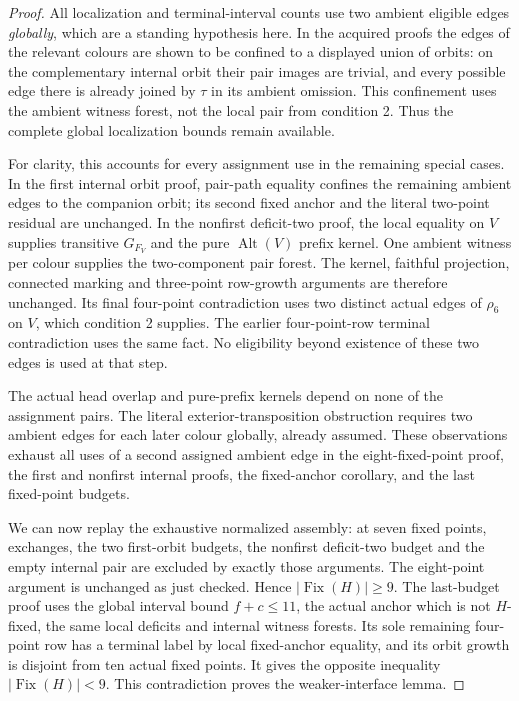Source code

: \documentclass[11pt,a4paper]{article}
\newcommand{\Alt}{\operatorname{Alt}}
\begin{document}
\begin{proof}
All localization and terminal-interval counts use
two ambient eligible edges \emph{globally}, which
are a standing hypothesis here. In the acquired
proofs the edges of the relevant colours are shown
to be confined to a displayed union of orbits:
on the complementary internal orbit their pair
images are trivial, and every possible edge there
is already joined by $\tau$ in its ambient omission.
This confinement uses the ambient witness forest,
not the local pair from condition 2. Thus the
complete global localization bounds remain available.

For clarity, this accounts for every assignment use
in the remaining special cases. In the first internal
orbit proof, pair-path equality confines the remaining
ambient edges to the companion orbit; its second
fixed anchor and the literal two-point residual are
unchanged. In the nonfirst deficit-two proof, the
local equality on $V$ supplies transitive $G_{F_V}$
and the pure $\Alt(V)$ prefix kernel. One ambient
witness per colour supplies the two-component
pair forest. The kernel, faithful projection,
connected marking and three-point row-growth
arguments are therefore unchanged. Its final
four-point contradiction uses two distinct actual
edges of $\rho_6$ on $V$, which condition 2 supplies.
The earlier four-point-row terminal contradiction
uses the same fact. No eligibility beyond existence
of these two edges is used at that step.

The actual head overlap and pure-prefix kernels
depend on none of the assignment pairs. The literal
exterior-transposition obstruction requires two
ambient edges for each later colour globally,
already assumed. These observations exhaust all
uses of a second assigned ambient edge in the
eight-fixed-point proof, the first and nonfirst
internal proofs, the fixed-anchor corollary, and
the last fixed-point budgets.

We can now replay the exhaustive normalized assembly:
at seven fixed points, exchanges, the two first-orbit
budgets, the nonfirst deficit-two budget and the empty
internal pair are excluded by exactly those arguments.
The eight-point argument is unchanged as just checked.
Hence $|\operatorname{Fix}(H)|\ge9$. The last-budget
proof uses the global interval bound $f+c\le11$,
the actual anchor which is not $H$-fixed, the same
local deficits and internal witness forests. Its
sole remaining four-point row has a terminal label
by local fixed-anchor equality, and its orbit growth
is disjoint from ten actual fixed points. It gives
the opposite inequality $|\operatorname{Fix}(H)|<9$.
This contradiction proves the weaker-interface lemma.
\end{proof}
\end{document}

__________________________________________________

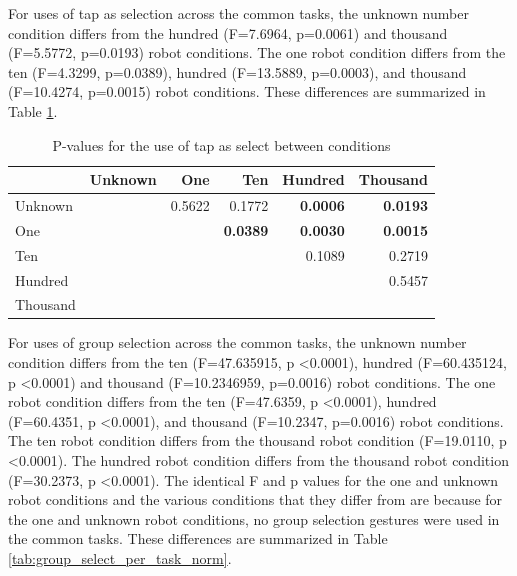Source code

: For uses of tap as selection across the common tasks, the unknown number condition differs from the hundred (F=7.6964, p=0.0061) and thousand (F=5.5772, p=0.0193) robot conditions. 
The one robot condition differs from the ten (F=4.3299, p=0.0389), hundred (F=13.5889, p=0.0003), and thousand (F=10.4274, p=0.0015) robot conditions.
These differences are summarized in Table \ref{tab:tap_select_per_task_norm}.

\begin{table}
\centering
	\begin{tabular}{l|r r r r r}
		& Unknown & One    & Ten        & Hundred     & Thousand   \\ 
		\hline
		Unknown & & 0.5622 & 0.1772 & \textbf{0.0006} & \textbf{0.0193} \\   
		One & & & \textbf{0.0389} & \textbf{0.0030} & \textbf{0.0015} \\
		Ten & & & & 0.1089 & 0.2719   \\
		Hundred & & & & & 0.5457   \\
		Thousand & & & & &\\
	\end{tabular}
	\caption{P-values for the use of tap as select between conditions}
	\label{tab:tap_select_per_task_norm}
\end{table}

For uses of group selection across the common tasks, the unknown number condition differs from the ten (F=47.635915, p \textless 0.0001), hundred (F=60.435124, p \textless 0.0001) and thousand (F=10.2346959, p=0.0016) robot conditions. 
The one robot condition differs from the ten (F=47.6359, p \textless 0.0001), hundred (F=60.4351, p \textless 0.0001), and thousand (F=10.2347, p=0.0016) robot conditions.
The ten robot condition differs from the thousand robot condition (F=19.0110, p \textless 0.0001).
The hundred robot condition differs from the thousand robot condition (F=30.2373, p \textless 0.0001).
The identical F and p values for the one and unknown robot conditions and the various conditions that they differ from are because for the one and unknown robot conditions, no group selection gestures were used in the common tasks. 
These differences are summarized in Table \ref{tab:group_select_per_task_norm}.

__________________________________________________

Task instructions:
Show all lines in the entries above where the string "common" appears.

Solution for this exercise:
: For uses of tap as selection across the common tasks, the unknown number condition differs from the hundred (F=7.6964, p=0.0061) and thousand (F=5.5772, p=0.0193) robot conditions. 
For uses of group selection across the common tasks, the unknown number condition differs from the ten (F=47.635915, p \textless 0.0001), hundred (F=60.435124, p \textless 0.0001) and thousand (F=10.2346959, p=0.0016) robot conditions. 
The identical F and p values for the one and unknown robot conditions and the various conditions that they differ from are because for the one and unknown robot conditions, no group selection gestures were used in the common tasks. 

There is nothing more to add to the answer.